»Ich bin dabei. Das Spiel kann anfangen. Sollen wir bestellen?«
»Du machst wohl Witze«, antwortete Big Aus. »Ich würde in diesem Laden nicht einmal das Klo benutzen.«
Da hatte er auch wieder recht.
Der große Plan, wie Big Aus ihn uns vortrug, erwies sich als erfrischend einfach und geradeheraus. Mein Job war es, die nötigen Informationen über die versteckten und tödlichen Schutzmechanismen zu besorgen, mit denen der Tower von innen und außen ausgerüstet war. Sargnagel Jobe würde seinen mehr als toten Blick benutzen, um uns an ihnen vorbei- oder hindurchzulotsen. Er sagte, dass er auch die Worte erkennen konnte, die die magischen Schutzkreise außer Kraft setzten. Ich konnte nur hoffen, dass er damit recht hatte. Der Tanzende Narr würde mit seinem Déjà Fu alle menschlichen Wachen ausschalten, die uns begegneten. Und die Seltsame Chloe würde konzentriert die Raben anstarren. Und dann würden wir alle die Beine in die Hand nehmen und so weit weglaufen wie möglich. Big Aus, so schien es, würde einfach mitkommen, um zuzusehen.

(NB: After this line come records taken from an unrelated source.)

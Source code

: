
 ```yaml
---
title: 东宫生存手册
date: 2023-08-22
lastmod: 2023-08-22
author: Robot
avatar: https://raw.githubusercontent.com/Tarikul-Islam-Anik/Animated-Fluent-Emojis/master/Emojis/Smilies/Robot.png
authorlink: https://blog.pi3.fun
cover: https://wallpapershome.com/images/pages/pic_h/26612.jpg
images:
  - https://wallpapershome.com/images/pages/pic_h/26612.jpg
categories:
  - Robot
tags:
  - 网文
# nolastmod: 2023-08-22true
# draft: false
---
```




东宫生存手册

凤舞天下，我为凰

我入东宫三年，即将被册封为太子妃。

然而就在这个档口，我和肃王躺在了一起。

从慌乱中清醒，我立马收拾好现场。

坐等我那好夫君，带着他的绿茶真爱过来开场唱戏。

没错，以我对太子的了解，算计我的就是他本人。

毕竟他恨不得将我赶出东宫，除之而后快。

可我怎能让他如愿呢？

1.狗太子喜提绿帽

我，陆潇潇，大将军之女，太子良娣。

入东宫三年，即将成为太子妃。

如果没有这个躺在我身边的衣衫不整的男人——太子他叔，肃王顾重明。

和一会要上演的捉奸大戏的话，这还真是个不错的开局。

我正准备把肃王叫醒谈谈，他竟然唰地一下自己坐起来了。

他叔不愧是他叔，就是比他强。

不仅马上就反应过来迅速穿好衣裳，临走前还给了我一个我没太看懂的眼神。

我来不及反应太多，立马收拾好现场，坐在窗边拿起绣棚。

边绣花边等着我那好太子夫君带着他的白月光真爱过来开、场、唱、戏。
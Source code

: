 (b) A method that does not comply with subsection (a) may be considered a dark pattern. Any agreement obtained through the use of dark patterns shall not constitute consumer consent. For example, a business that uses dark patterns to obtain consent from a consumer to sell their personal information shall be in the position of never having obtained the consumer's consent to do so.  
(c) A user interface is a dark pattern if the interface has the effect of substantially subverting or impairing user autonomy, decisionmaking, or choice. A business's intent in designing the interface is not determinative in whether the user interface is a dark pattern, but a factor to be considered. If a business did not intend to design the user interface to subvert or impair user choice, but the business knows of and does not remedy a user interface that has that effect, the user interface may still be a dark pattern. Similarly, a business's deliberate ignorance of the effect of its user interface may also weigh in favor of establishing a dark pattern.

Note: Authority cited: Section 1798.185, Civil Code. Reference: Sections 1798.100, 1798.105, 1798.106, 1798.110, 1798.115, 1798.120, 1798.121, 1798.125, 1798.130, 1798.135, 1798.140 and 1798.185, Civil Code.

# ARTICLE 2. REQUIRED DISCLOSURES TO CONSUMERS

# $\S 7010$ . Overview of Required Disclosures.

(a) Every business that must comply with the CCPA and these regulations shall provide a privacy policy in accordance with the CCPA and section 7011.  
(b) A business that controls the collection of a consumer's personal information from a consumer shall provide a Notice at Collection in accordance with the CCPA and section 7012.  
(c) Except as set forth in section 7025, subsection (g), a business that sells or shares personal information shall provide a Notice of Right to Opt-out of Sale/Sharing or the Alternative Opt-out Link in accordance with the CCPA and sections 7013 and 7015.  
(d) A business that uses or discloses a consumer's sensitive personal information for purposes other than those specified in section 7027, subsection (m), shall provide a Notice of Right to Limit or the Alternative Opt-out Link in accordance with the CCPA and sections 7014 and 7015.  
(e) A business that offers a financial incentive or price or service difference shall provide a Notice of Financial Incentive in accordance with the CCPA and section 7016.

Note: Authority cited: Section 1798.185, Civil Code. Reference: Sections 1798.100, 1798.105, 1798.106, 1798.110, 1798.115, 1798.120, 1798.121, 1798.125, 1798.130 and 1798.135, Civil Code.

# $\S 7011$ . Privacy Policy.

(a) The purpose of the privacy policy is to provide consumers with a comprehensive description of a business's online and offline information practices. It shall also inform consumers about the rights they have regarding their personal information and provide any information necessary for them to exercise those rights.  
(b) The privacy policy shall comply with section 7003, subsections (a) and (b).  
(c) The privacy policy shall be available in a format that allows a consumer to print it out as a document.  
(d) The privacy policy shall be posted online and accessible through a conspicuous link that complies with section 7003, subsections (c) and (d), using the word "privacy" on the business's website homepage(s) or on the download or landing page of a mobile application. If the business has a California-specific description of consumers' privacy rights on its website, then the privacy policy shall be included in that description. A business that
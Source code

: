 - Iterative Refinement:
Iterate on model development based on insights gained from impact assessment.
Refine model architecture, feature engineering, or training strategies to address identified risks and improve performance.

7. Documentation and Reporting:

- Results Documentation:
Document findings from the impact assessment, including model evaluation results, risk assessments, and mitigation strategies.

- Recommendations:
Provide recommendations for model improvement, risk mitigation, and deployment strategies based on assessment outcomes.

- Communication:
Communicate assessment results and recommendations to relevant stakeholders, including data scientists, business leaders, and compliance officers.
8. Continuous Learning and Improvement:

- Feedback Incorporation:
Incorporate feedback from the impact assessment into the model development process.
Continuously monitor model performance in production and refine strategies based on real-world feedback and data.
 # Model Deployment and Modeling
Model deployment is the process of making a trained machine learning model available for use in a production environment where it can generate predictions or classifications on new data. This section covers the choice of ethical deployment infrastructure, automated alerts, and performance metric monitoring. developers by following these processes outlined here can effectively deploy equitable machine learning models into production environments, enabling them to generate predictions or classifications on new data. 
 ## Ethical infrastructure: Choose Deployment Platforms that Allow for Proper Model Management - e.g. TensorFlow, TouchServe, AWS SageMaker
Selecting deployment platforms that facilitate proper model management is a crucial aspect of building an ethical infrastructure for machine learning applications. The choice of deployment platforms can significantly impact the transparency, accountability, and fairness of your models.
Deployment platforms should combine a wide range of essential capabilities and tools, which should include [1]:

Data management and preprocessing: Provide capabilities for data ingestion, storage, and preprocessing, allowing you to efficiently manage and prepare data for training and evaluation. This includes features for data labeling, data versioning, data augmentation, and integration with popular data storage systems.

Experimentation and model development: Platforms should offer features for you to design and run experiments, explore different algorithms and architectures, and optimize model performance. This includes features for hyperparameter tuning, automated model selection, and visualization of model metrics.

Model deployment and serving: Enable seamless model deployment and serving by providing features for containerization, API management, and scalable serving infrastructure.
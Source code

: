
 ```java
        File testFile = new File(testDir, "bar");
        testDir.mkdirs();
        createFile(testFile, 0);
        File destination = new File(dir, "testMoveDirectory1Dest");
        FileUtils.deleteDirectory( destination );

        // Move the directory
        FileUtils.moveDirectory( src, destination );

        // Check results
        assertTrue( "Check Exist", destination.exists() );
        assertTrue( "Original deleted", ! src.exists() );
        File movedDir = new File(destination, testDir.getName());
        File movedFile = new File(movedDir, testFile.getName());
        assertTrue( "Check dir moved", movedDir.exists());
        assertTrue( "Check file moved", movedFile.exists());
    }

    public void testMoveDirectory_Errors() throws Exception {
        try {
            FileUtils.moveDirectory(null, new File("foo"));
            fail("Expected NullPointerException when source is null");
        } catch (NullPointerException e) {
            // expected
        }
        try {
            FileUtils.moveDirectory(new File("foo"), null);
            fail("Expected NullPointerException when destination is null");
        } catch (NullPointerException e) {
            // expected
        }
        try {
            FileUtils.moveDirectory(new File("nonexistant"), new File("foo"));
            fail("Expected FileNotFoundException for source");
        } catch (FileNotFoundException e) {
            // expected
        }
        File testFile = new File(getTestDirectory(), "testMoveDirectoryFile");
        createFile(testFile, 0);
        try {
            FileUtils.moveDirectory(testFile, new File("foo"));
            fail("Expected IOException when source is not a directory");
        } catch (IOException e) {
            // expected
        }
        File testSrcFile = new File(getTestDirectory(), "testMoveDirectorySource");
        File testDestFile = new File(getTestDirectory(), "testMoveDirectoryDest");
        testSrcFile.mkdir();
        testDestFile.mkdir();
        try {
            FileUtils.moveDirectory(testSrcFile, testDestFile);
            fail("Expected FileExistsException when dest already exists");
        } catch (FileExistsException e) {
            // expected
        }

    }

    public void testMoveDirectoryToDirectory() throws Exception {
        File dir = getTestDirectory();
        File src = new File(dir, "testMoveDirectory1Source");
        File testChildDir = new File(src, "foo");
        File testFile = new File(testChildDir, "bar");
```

»Ich bezahle dafür«, erklärte er rundheraus. »Und ich zahle nicht zuletzt für einen Logenplatz.«
Ich lehnte mich in meinem Stuhl zurück, offenbar in Gedanken versunken, und beobachtete die anderen unauffällig. Sie erzählten sich gegenseitig, wie einfach das alles werden würde. Und wie lustig. Und wie toll das alles für ihren Ruf war. Das Übliche eben. Manchmal schwöre ich, die Menschen sind nichts weiter als große Kinder. Ich nahm mir die Zeit, mir all die Infos über den Tower ins Gedächtnis zu rufen, mit denen mich die Familie versorgt hatte. Die Drood-Forscher wissen alles darüber, was es zu wissen gibt - jedenfalls fast alles. Und auf jeden Fall genug, um noch einiges dazuzuerfinden. Das ist ihr Job. Als Big Aus die anderen beruhigt hatte und sich mir zuwandte, war ich bereit. Ich würde wie ein Experte klingen und sie mit Details blenden können.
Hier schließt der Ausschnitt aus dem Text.